> WHAT NEEDS TO BE DONE
Read the data below. Every line holding the string "CODIFICATION" must be copied.

[Saved entries]
%%
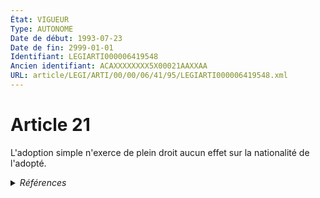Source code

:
 ```yaml
---
État: VIGUEUR
Type: AUTONOME
Date de début: 1993-07-23
Date de fin: 2999-01-01
Identifiant: LEGIARTI000006419548
Ancien identifiant: ACAXXXXXXXX5X00021AAXXAA
URL: article/LEGI/ARTI/00/00/06/41/95/LEGIARTI000006419548.xml
---
```


<h1>Article 21</h1>

L'adoption simple n'exerce de plein droit aucun effet sur la nationalité de
l'adopté.


<details>
  <summary><em>Références</em></summary>

  <h2>Articles faisant référence à l'article</h2>
  
  <ul>
    <li>
      <a href="https://legal.tricoteuses.fr//redirection/LEGIARTI000038846655?vers=git&vers=legifrance">Code de l'environnement - article L332-8 AUTONOME VIGUEUR, en vigueur depuis le 2019-07-27</a> CITATION source
    </li>
    <li>
      <a href="https://legal.tricoteuses.fr//redirection/LEGIARTI000033034499?vers=git&vers=legifrance">Code de l'environnement - article L332-8 AUTONOME MODIFIE, en vigueur du 2016-08-10 au 2019-07-27</a> CITATION source
    </li>
    <li>
      <a href="https://legal.tricoteuses.fr//redirection/LEGIARTI000042352380?vers=git&vers=legifrance">Arrêté du 16 janvier 2013 fixant les statuts types des fédérations départementales des associations agréées de pêche et de protection du milieu aquatique - article AUTONOME MODIFIE, en vigueur du 2020-09-23 au 2023-06-19</a> CITATION source
    </li>
    <li>
      <a href="https://legal.tricoteuses.fr//redirection/LEGIARTI000006864469?vers=git&vers=legifrance">Arrêté du 9 décembre 1985 fixant les statuts des fédérations départementales des associations agréées de pêche et de pisciculture. - article Annexe, art. 1 AUTONOME ABROGE, en vigueur du 1996-12-11 au 2008-08-02</a> CITATION source
    </li>
    <li>
      <a href="https://legal.tricoteuses.fr//redirection/LEGIARTI000025110980?vers=git&vers=legifrance">Code de l'environnement - article L332-8 AUTONOME MODIFIE, en vigueur du 2012-01-07 au 2016-08-10</a> CITATION source
    </li>
    <li>
      <a href="https://legal.tricoteuses.fr//redirection/LEGIARTI000039347356?vers=git&vers=legifrance">Décret n° 2017-872 du 9 mai 2017 relatif au statut des joueurs professionnels salariés de jeux vidéo compétitifs - article 3 AUTONOME VIGUEUR, en vigueur depuis le 2020-01-01</a> CITATION source
    </li>
    <li>
      <a href="https://legal.tricoteuses.fr//redirection/LEGIARTI000027001877?vers=git&vers=legifrance">Arrêté du 16 janvier 2013 fixant les conditions d'agrément et les statuts types des associations agréées de pêche et de protection du milieu aquatique - article AUTONOME MODIFIE, en vigueur du 2013-01-30 au 2015-09-30</a> CITATION source
    </li>
    <li>
      <a href="https://legal.tricoteuses.fr//redirection/LEGIARTI000047697233?vers=git&vers=legifrance">Arrêté du 16 janvier 2013 fixant les statuts types des fédérations départementales des associations agréées de pêche et de protection du milieu aquatique - article AUTONOME VIGUEUR, en vigueur depuis le 2023-06-19</a> CITATION source
    </li>
    <li>
      <a href="https://legal.tricoteuses.fr//redirection/LEGIARTI000039349184?vers=git&vers=legifrance">Arrêté du 30 mars 2015 fixant les conditions d'agrément et les statuts types des associations agréées de pêcheurs professionnels en eau douce - article AUTONOME VIGUEUR, en vigueur depuis le 2020-01-01</a> CITATION source
    </li>
    <li>
      <a href="https://legal.tricoteuses.fr//redirection/LEGIARTI000047044704?vers=git&vers=legifrance">Arrêté du 21 décembre 2022 portant création d'un traitement relatif aux registres des associations et des associations coopératives des départements du Bas-Rhin, du Haut-Rhin et de la Moselle - article 2 AUTONOME VIGUEUR, en vigueur depuis le 2023-01-01</a> CITATION source
    </li>
    <li>
      <a href="https://legal.tricoteuses.fr//redirection/LEGIARTI000045602806?vers=git&vers=legifrance">Décret n° 2022-571 du 19 avril 2022 portant application du VIII de l'article 2 de la loi n° 2021-1031 du 4 août 2021 de programmation relative au développement solidaire et à la lutte contre les inégalités mondiales - article 1 AUTONOME VIGUEUR, en vigueur depuis le 2022-04-21</a> CITATION source
    </li>
    <li>
      <a href="https://legal.tricoteuses.fr//redirection/LEGIARTI000019275923?vers=git&vers=legifrance">Arrêté du 17 juillet 2008 fixant le modèle de statuts des fédérations départementales des associations agréées de pêche et de protection du milieu aquatique - article AUTONOME ABROGE, en vigueur du 2008-08-02 au 2013-01-30</a> CITATION source
    </li>
    <li>
      <a href="https://legal.tricoteuses.fr//redirection/LEGIARTI000034793417?vers=git&vers=legifrance">Décret n° 2017-872 du 9 mai 2017 relatif au statut des joueurs professionnels salariés de jeux vidéo compétitifs - article 3 AUTONOME VIGUEUR_DIFF, en vigueur depuis le 2017-07-01</a> CITATION source
    </li>
    <li>
      <a href="https://legal.tricoteuses.fr//redirection/LEGIARTI000049219054?vers=git&vers=legifrance">Code de la nationalité française - article 36 AUTONOME MODIFIE, en vigueur du 1945-10-20 au 1966-07-12</a> CONCORDE source
    </li>
    <li>
      <a href="https://legal.tricoteuses.fr//redirection/LEGIARTI000049261705?vers=git&vers=legifrance">Code de la nationalité française - article 36 AUTONOME MODIFIE, en vigueur du 1966-07-12 au 1973-01-10</a> CONCORDE source
    </li>
    <li>
      <a href="https://legal.tricoteuses.fr//redirection/LEGIARTI000039349203?vers=git&vers=legifrance">Arrêté du 16 janvier 2013 fixant les statuts types des fédérations départementales des associations agréées de pêche et de protection du milieu aquatique - article AUTONOME MODIFIE, en vigueur du 2020-01-01 au 2020-09-23</a> CITATION source
    </li>
    <li>
      <a href="https://legal.tricoteuses.fr//redirection/LEGIARTI000027001902?vers=git&vers=legifrance">Arrêté du 16 janvier 2013 fixant les statuts types des fédérations départementales des associations agréées de pêche et de protection du milieu aquatique - article AUTONOME MODIFIE, en vigueur du 2013-01-30 au 2020-01-01</a> CITATION source
    </li>
    <li>
      <a href="https://legal.tricoteuses.fr//redirection/LEGIARTI000042385216?vers=git&vers=legifrance">Arrêté du 16 janvier 2013 fixant les conditions d'agrément et les statuts types des associations agréées de pêche et de protection du milieu aquatique - article AUTONOME MODIFIE, en vigueur du 2020-10-02 au 2023-06-19</a> CITATION source
    </li>
    <li>
      <a href="https://legal.tricoteuses.fr//redirection/LEGIARTI000030514269?vers=git&vers=legifrance">Arrêté du 30 mars 2015 fixant les conditions d'agrément et les statuts types des associations agréées de pêcheurs professionnels en eau douce - article AUTONOME MODIFIE, en vigueur du 2015-04-24 au 2020-01-01</a> CITATION source
    </li>
    <li>
      <a href="https://legal.tricoteuses.fr//redirection/LEGIARTI000006524006?vers=git&vers=legifrance">Code de la nationalité française - article 36 AUTONOME ABROGE, en vigueur du 1973-01-10 au 1993-07-23</a> CONCORDE source
    </li>
    <li>
      <a href="https://legal.tricoteuses.fr//redirection/LEGIARTI000039349218?vers=git&vers=legifrance">Arrêté du 16 janvier 2013 fixant les conditions d'agrément et les statuts types des associations agréées de pêche et de protection du milieu aquatique - article AUTONOME MODIFIE, en vigueur du 2020-01-01 au 2020-10-02</a> CITATION source
    </li>
    <li>
      <a href="https://legal.tricoteuses.fr//redirection/LEGIARTI000031257249?vers=git&vers=legifrance">Arrêté du 16 janvier 2013 fixant les conditions d'agrément et les statuts types des associations agréées de pêche et de protection du milieu aquatique - article AUTONOME MODIFIE, en vigueur du 2015-09-30 au 2020-01-01</a> CITATION source
    </li>
    <li>
      <a href="https://legal.tricoteuses.fr//redirection/LEGIARTI000047697028?vers=git&vers=legifrance">Arrêté du 16 janvier 2013 fixant les conditions d'agrément et les statuts types des associations agréées de pêche et de protection du milieu aquatique - article AUTONOME VIGUEUR, en vigueur depuis le 2023-06-19</a> CITATION source
    </li>
  </ul>
  
  <h2>Textes faisant référence à l'article</h2>
  
  <ul>
    <li>
      <a href="https://legal.tricoteuses.fr//redirection/JORFTEXT000000362019?vers=git&vers=legifrance">LOI n° 93-933 du 22 juillet 1993 réformant le droit de la nationalité</a> CODIFICATION cible
    </li>
    <li>
      <a href="https://legal.tricoteuses.fr//redirection/LEGITEXT000045729980?vers=git&vers=legifrance">Arrêté du 26 avril 2022 relatif aux critères, aux modalités de désignation ainsi qu'aux obligations et missions de l'association des transports sanitaires d'urgence la plus représentative au plan départemental VIGUEUR, en vigueur depuis le 2022-05-01</a> CITATION source
    </li>
    <li>
      <a href="https://legal.tricoteuses.fr//redirection/JORFTEXT000028699684?vers=git&vers=legifrance">Arrêté du 26 février 2014 portant renouvellement de l'agrément de protection de l'environnement de l'association Société française pour le droit de l'environnement (SFDE)</a> CITATION source
    </li>
    <li>
      <a href="https://legal.tricoteuses.fr//redirection/JORFTEXT000045726653?vers=git&vers=legifrance">Arrêté du 26 avril 2022 relatif aux critères, aux modalités de désignation ainsi qu'aux obligations et missions de l'association des transports sanitaires d'urgence la plus représentative au plan départemental</a> CITATION source
    </li>
  </ul>
  
  <h2>Références faites par l'article</h2>
  
  <ul>
    <li>
      1993-07-22 CODIFICATION source <a href="https://legal.tricoteuses.fr//redirection/JORFTEXT000000362019?vers=git&vers=legifrance">LOI n° 93-933 du 22 juillet 1993 réformant le droit de la nationalité</a>
    </li>
    <li>
      1993-07-22 CREATION source Loi n°93-933 du 22 juillet 1993 - art. 50 () JORF 23 juillet 1993
    </li>
    <li>
      2008-07-17 CITATION cible <a href="https://legal.tricoteuses.fr//redirection/LEGIARTI000019275923?vers=git&vers=legifrance">Arrêté du 17 juillet 2008 fixant le modèle de statuts des fédérations départementales des associations agréées de pêche et de protection du milieu aquatique - article AUTONOME ABROGE, en vigueur du 2008-08-02 au 2013-01-30</a>
    </li>
    <li>
      2013-01-16 CITATION cible <a href="https://legal.tricoteuses.fr//redirection/LEGIARTI000047697028?vers=git&vers=legifrance">Arrêté du 16 janvier 2013 fixant les conditions d'agrément et les statuts types des associations agréées de pêche et de protection du milieu aquatique - article AUTONOME VIGUEUR, en vigueur depuis le 2023-06-19</a>
    </li>
    <li>
      2013-01-16 CITATION cible <a href="https://legal.tricoteuses.fr//redirection/LEGIARTI000047697233?vers=git&vers=legifrance">Arrêté du 16 janvier 2013 fixant les statuts types des fédérations départementales des associations agréées de pêche et de protection du milieu aquatique - article AUTONOME VIGUEUR, en vigueur depuis le 2023-06-19</a>
    </li>
    <li>
      2015-03-30 CITATION cible <a href="https://legal.tricoteuses.fr//redirection/LEGIARTI000039349184?vers=git&vers=legifrance">Arrêté du 30 mars 2015 fixant les conditions d'agrément et les statuts types des associations agréées de pêcheurs professionnels en eau douce - article AUTONOME VIGUEUR, en vigueur depuis le 2020-01-01</a>
    </li>
    <li>
      2017-05-09 CITATION cible <a href="https://legal.tricoteuses.fr//redirection/LEGIARTI000039347356?vers=git&vers=legifrance">Décret n° 2017-872 du 9 mai 2017 relatif au statut des joueurs professionnels salariés de jeux vidéo compétitifs - article 3 AUTONOME VIGUEUR, en vigueur depuis le 2020-01-01</a>
    </li>
    <li>
      2022-04-19 CITATION cible <a href="https://legal.tricoteuses.fr//redirection/LEGIARTI000045602806?vers=git&vers=legifrance">Décret n° 2022-571 du 19 avril 2022 portant application du VIII de l'article 2 de la loi n° 2021-1031 du 4 août 2021 de programmation relative au développement solidaire et à la lutte contre les inégalités mondiales - article 1 AUTONOME VIGUEUR, en vigueur depuis le 2022-04-21</a>
    </li>
    <li>
      2022-04-26 CITATION cible <a href="https://legal.tricoteuses.fr//redirection/LEGITEXT000045729980?vers=git&vers=legifrance">Arrêté du 26 avril 2022 relatif aux critères, aux modalités de désignation ainsi qu'aux obligations et missions de l'association des transports sanitaires d'urgence la plus représentative au plan départemental VIGUEUR</a>
    </li>
    <li>
      2022-12-21 CITATION cible <a href="https://legal.tricoteuses.fr//redirection/LEGIARTI000047044704?vers=git&vers=legifrance">Arrêté du 21 décembre 2022 portant création d'un traitement relatif aux registres des associations et des associations coopératives des départements du Bas-Rhin, du Haut-Rhin et de la Moselle - article 2 AUTONOME VIGUEUR, en vigueur depuis le 2023-01-01</a>
    </li>
    <li>
      1985-12-09 CITATION cible <a href="https://legal.tricoteuses.fr//redirection/LEGIARTI000006864469?vers=git&vers=legifrance">Arrêté du 9 décembre 1985 fixant les statuts des fédérations départementales des associations agréées de pêche et de pisciculture. - article Annexe, art. 1 AUTONOME ABROGE, en vigueur du 1996-12-11 au 2008-08-02</a>
    </li>
    <li>
      2999-01-01 CITATION cible <a href="https://legal.tricoteuses.fr//redirection/LEGIARTI000038846655?vers=git&vers=legifrance">Code de l'environnement - article L332-8 AUTONOME VIGUEUR, en vigueur depuis le 2019-07-27</a>
    </li>
    <li>
      2999-01-01 CONCORDE cible <a href="https://legal.tricoteuses.fr//redirection/LEGIARTI000006524006?vers=git&vers=legifrance">Code de la nationalité française - article 36 AUTONOME ABROGE, en vigueur du 1973-01-10 au 1993-07-23</a>
    </li>
    <li>
      CREATION source Loi 1803-03-08 promulguée le 18 mars 1803
    </li>
    <li>
      ABROGATION source Loi 1927-08-10 art. 13
    </li>
  </ul>
</details>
%%
> COMPLETED TASK
      <a href="https://legal.tricoteuses.fr//redirection/JORFTEXT000000362019?vers=git&vers=legifrance">LOI n° 93-933 du 22 juillet 1993 réformant le droit de la nationalité</a> CODIFICATION cible
      1993-07-22 CODIFICATION source <a href="https://legal.tricoteuses.fr//redirection/JORFTEXT000000362019?vers=git&vers=legifrance">LOI n° 93-933 du 22 juillet 1993 réformant le droit de la nationalité</a>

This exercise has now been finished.